[DATA IN THIS EXERCISE]
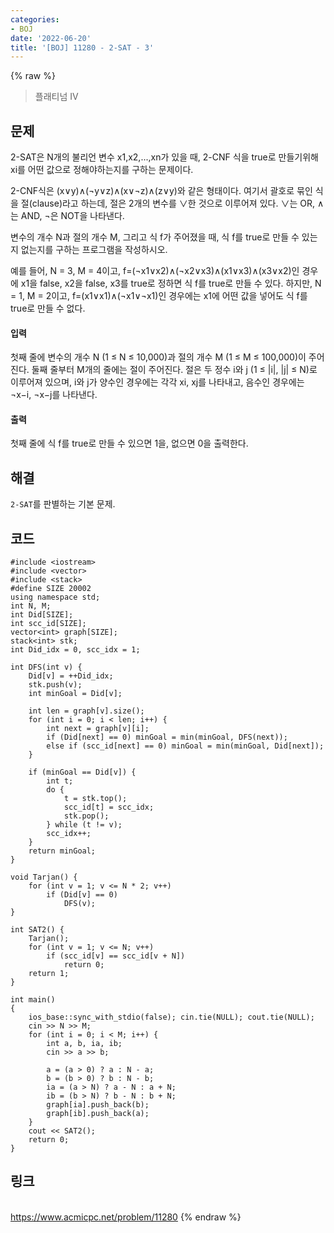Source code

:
 ```yaml
---
categories:
- BOJ
date: '2022-06-20'
title: '[BOJ] 11280 - 2-SAT - 3'
---
```


{% raw %}
> 플래티넘 IV<br>

## 문제
2-SAT은 N개의 불리언 변수  x1,x2,...,xn가 있을 때, 2-CNF 식을 true로 만들기위해  xi를 어떤 값으로 정해야하는지를 구하는 문제이다.

2-CNF식은  (x∨y)∧(¬y∨z)∧(x∨¬z)∧(z∨y)와 같은 형태이다. 여기서 괄호로 묶인 식을 절(clause)라고 하는데, 절은 2개의 변수를  ∨한 것으로 이루어져 있다.  ∨는 OR,  ∧는 AND,  ¬은 NOT을 나타낸다.

변수의 개수 N과 절의 개수 M, 그리고 식  f가 주어졌을 때, 식  f를 true로 만들 수 있는지 없는지를 구하는 프로그램을 작성하시오.

예를 들어, N = 3, M = 4이고, f=(¬x1∨x2)∧(¬x2∨x3)∧(x1∨x3)∧(x3∨x2)인 경우에  x1을 false,  x2을 false,  x3를 true로 정하면 식 f를 true로 만들 수 있다. 하지만, N = 1, M = 2이고,  f=(x1∨x1)∧(¬x1∨¬x1)인 경우에는  x1에 어떤 값을 넣어도 식 f를 true로 만들 수 없다.

#### 입력
첫째 줄에 변수의 개수 N (1 ≤ N ≤ 10,000)과 절의 개수 M (1 ≤ M ≤ 100,000)이 주어진다. 둘째 줄부터 M개의 줄에는 절이 주어진다. 절은 두 정수 i와 j (1 ≤ |i|, |j| ≤ N)로 이루어져 있으며, i와 j가 양수인 경우에는 각각  xi,  xj를 나타내고, 음수인 경우에는  ¬x−i,  ¬x−j를 나타낸다.

#### 출력
첫째 줄에 식  f를 true로 만들 수 있으면 1을, 없으면 0을 출력한다.

## 해결
`2-SAT`를 판별하는 기본 문제.

## 코드
```
#include <iostream>
#include <vector>
#include <stack>
#define SIZE 20002
using namespace std;
int N, M;
int Did[SIZE];
int scc_id[SIZE];
vector<int> graph[SIZE];
stack<int> stk;
int Did_idx = 0, scc_idx = 1;

int DFS(int v) {
	Did[v] = ++Did_idx;
	stk.push(v);
	int minGoal = Did[v];

	int len = graph[v].size();
	for (int i = 0; i < len; i++) {
		int next = graph[v][i];
		if (Did[next] == 0) minGoal = min(minGoal, DFS(next));
		else if (scc_id[next] == 0) minGoal = min(minGoal, Did[next]);
	}

	if (minGoal == Did[v]) {
		int t;
		do {
			t = stk.top();
			scc_id[t] = scc_idx;
			stk.pop();
		} while (t != v);
		scc_idx++;
	}
	return minGoal;
}

void Tarjan() {
	for (int v = 1; v <= N * 2; v++)
		if (Did[v] == 0)
			DFS(v);
}

int SAT2() {
	Tarjan();
	for (int v = 1; v <= N; v++)
		if (scc_id[v] == scc_id[v + N])
			return 0;
	return 1;
}

int main()
{
	ios_base::sync_with_stdio(false); cin.tie(NULL); cout.tie(NULL);
	cin >> N >> M;
	for (int i = 0; i < M; i++) {
		int a, b, ia, ib;
		cin >> a >> b;

		a = (a > 0) ? a : N - a;
		b = (b > 0) ? b : N - b;
		ia = (a > N) ? a - N : a + N;
		ib = (b > N) ? b - N : b + N;
		graph[ia].push_back(b);
		graph[ib].push_back(a);
	}
	cout << SAT2();
	return 0;
}
```

## 링크
<br>https://www.acmicpc.net/problem/11280
{% endraw %}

[WHAT TO WORK ON]
Among the lines above, list those that contain the word "return".

[WRITTEN SOLUTION]
	return minGoal;
			return 0;
	return 1;
	return 0;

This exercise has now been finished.